TO DO:
Would you write out all of the records that follow, exactly as they stand?

——

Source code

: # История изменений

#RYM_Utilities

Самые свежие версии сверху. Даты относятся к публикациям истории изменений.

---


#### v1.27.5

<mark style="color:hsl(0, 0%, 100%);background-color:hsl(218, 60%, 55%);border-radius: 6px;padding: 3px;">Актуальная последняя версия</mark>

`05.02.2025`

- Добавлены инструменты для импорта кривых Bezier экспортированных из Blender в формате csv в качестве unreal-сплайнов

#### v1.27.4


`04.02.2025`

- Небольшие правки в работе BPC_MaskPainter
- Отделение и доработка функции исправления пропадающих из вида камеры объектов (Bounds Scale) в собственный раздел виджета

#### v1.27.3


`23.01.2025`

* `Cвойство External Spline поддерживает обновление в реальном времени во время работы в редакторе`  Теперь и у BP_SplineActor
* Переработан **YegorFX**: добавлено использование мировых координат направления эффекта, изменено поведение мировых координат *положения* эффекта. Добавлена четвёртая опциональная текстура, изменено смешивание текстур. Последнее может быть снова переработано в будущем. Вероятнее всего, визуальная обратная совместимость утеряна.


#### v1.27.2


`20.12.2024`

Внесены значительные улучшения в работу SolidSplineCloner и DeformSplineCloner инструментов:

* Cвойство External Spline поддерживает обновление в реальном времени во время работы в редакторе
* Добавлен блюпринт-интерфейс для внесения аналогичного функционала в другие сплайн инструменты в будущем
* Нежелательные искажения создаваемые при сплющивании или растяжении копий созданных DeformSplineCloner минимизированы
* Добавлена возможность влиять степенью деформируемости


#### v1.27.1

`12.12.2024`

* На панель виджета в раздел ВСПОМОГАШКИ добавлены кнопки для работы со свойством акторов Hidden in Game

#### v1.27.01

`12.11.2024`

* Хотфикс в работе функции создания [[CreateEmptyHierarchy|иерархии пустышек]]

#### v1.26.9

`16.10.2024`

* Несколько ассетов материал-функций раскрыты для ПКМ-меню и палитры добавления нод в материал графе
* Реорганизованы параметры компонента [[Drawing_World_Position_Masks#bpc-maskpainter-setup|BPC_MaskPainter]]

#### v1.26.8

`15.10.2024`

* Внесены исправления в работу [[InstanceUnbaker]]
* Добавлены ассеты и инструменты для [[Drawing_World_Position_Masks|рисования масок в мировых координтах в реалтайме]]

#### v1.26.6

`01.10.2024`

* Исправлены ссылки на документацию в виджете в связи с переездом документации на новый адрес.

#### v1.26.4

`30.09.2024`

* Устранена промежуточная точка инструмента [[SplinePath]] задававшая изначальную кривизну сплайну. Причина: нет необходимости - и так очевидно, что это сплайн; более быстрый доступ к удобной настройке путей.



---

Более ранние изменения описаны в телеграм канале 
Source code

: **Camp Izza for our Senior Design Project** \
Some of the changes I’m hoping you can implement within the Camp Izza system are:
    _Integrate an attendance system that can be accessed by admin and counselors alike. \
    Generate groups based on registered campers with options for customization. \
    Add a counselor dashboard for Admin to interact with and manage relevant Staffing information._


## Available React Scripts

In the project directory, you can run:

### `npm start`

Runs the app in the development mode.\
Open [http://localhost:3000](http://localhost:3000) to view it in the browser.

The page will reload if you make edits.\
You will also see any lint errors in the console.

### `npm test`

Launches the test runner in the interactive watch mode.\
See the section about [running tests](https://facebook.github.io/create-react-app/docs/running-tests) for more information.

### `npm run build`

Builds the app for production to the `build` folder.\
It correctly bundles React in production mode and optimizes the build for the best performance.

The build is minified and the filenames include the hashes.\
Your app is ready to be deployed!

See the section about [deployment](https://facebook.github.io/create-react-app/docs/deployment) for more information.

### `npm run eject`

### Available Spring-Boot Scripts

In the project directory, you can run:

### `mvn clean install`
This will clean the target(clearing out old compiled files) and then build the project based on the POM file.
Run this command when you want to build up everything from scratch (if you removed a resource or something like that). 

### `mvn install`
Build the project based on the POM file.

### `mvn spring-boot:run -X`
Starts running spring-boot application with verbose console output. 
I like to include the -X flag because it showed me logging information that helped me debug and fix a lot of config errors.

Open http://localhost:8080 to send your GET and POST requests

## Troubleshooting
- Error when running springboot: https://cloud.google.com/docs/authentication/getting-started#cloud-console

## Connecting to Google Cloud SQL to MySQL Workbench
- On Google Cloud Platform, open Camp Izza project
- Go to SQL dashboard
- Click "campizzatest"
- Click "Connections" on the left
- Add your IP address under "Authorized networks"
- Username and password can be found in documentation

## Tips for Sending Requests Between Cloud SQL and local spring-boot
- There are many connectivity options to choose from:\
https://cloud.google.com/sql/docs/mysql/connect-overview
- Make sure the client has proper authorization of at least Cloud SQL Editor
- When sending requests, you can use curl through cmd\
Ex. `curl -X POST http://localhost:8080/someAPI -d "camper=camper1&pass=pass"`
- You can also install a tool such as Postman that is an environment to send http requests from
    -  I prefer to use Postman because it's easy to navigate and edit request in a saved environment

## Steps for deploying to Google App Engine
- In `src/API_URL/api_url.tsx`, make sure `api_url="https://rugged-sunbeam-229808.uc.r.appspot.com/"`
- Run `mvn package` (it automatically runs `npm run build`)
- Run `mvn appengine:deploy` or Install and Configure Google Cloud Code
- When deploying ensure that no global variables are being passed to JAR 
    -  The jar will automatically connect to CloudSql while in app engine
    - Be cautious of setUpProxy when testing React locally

——

ANSWER TO THIS PROBLEM:
Source code

: # История изменений

#RYM_Utilities

Самые свежие версии сверху. Даты относятся к публикациям истории изменений.

---


#### v1.27.5

<mark style="color:hsl(0, 0%, 100%);background-color:hsl(218, 60%, 55%);border-radius: 6px;padding: 3px;">Актуальная последняя версия</mark>

`05.02.2025`

- Добавлены инструменты для импорта кривых Bezier экспортированных из Blender в формате csv в качестве unreal-сплайнов

#### v1.27.4


`04.02.2025`

- Небольшие правки в работе BPC_MaskPainter
- Отделение и доработка функции исправления пропадающих из вида камеры объектов (Bounds Scale) в собственный раздел виджета

#### v1.27.3


`23.01.2025`

* `Cвойство External Spline поддерживает обновление в реальном времени во время работы в редакторе`  Теперь и у BP_SplineActor
* Переработан **YegorFX**: добавлено использование мировых координат направления эффекта, изменено поведение мировых координат *положения* эффекта. Добавлена четвёртая опциональная текстура, изменено смешивание текстур. Последнее может быть снова переработано в будущем. Вероятнее всего, визуальная обратная совместимость утеряна.


#### v1.27.2


`20.12.2024`

Внесены значительные улучшения в работу SolidSplineCloner и DeformSplineCloner инструментов:

* Cвойство External Spline поддерживает обновление в реальном времени во время работы в редакторе
* Добавлен блюпринт-интерфейс для внесения аналогичного функционала в другие сплайн инструменты в будущем
* Нежелательные искажения создаваемые при сплющивании или растяжении копий созданных DeformSplineCloner минимизированы
* Добавлена возможность влиять степенью деформируемости


#### v1.27.1

`12.12.2024`

* На панель виджета в раздел ВСПОМОГАШКИ добавлены кнопки для работы со свойством акторов Hidden in Game

#### v1.27.01

`12.11.2024`

* Хотфикс в работе функции создания [[CreateEmptyHierarchy|иерархии пустышек]]

#### v1.26.9

`16.10.2024`

* Несколько ассетов материал-функций раскрыты для ПКМ-меню и палитры добавления нод в материал графе
* Реорганизованы параметры компонента [[Drawing_World_Position_Masks#bpc-maskpainter-setup|BPC_MaskPainter]]

#### v1.26.8

`15.10.2024`

* Внесены исправления в работу [[InstanceUnbaker]]
* Добавлены ассеты и инструменты для [[Drawing_World_Position_Masks|рисования масок в мировых координтах в реалтайме]]

#### v1.26.6

`01.10.2024`

* Исправлены ссылки на документацию в виджете в связи с переездом документации на новый адрес.

#### v1.26.4

`30.09.2024`

* Устранена промежуточная точка инструмента [[SplinePath]] задававшая изначальную кривизну сплайну. Причина: нет необходимости - и так очевидно, что это сплайн; более быстрый доступ к удобной настройке путей.



---

Более ранние изменения описаны в телеграм канале 
Source code

: **Camp Izza for our Senior Design Project** \
Some of the changes I’m hoping you can implement within the Camp Izza system are:
    _Integrate an attendance system that can be accessed by admin and counselors alike. \
    Generate groups based on registered campers with options for customization. \
    Add a counselor dashboard for Admin to interact with and manage relevant Staffing information._


## Available React Scripts

In the project directory, you can run:

### `npm start`

Runs the app in the development mode.\
Open [http://localhost:3000](http://localhost:3000) to view it in the browser.

The page will reload if you make edits.\
You will also see any lint errors in the console.

### `npm test`

Launches the test runner in the interactive watch mode.\
See the section about [running tests](https://facebook.github.io/create-react-app/docs/running-tests) for more information.

### `npm run build`

Builds the app for production to the `build` folder.\
It correctly bundles React in production mode and optimizes the build for the best performance.

The build is minified and the filenames include the hashes.\
Your app is ready to be deployed!

See the section about [deployment](https://facebook.github.io/create-react-app/docs/deployment) for more information.

### `npm run eject`

### Available Spring-Boot Scripts

In the project directory, you can run:

### `mvn clean install`
This will clean the target(clearing out old compiled files) and then build the project based on the POM file.
Run this command when you want to build up everything from scratch (if you removed a resource or something like that). 

### `mvn install`
Build the project based on the POM file.

### `mvn spring-boot:run -X`
Starts running spring-boot application with verbose console output. 
I like to include the -X flag because it showed me logging information that helped me debug and fix a lot of config errors.

Open http://localhost:8080 to send your GET and POST requests

## Troubleshooting
- Error when running springboot: https://cloud.google.com/docs/authentication/getting-started#cloud-console

## Connecting to Google Cloud SQL to MySQL Workbench
- On Google Cloud Platform, open Camp Izza project
- Go to SQL dashboard
- Click "campizzatest"
- Click "Connections" on the left
- Add your IP address under "Authorized networks"
- Username and password can be found in documentation

## Tips for Sending Requests Between Cloud SQL and local spring-boot
- There are many connectivity options to choose from:\
https://cloud.google.com/sql/docs/mysql/connect-overview
- Make sure the client has proper authorization of at least Cloud SQL Editor
- When sending requests, you can use curl through cmd\
Ex. `curl -X POST http://localhost:8080/someAPI -d "camper=camper1&pass=pass"`
- You can also install a tool such as Postman that is an environment to send http requests from
    -  I prefer to use Postman because it's easy to navigate and edit request in a saved environment

## Steps for deploying to Google App Engine
- In `src/API_URL/api_url.tsx`, make sure `api_url="https://rugged-sunbeam-229808.uc.r.appspot.com/"`
- Run `mvn package` (it automatically runs `npm run build`)
- Run `mvn appengine:deploy` or Install and Configure Google Cloud Code
- When deploying ensure that no global variables are being passed to JAR 
    -  The jar will automatically connect to CloudSql while in app engine
    - Be cautious of setUpProxy when testing React locally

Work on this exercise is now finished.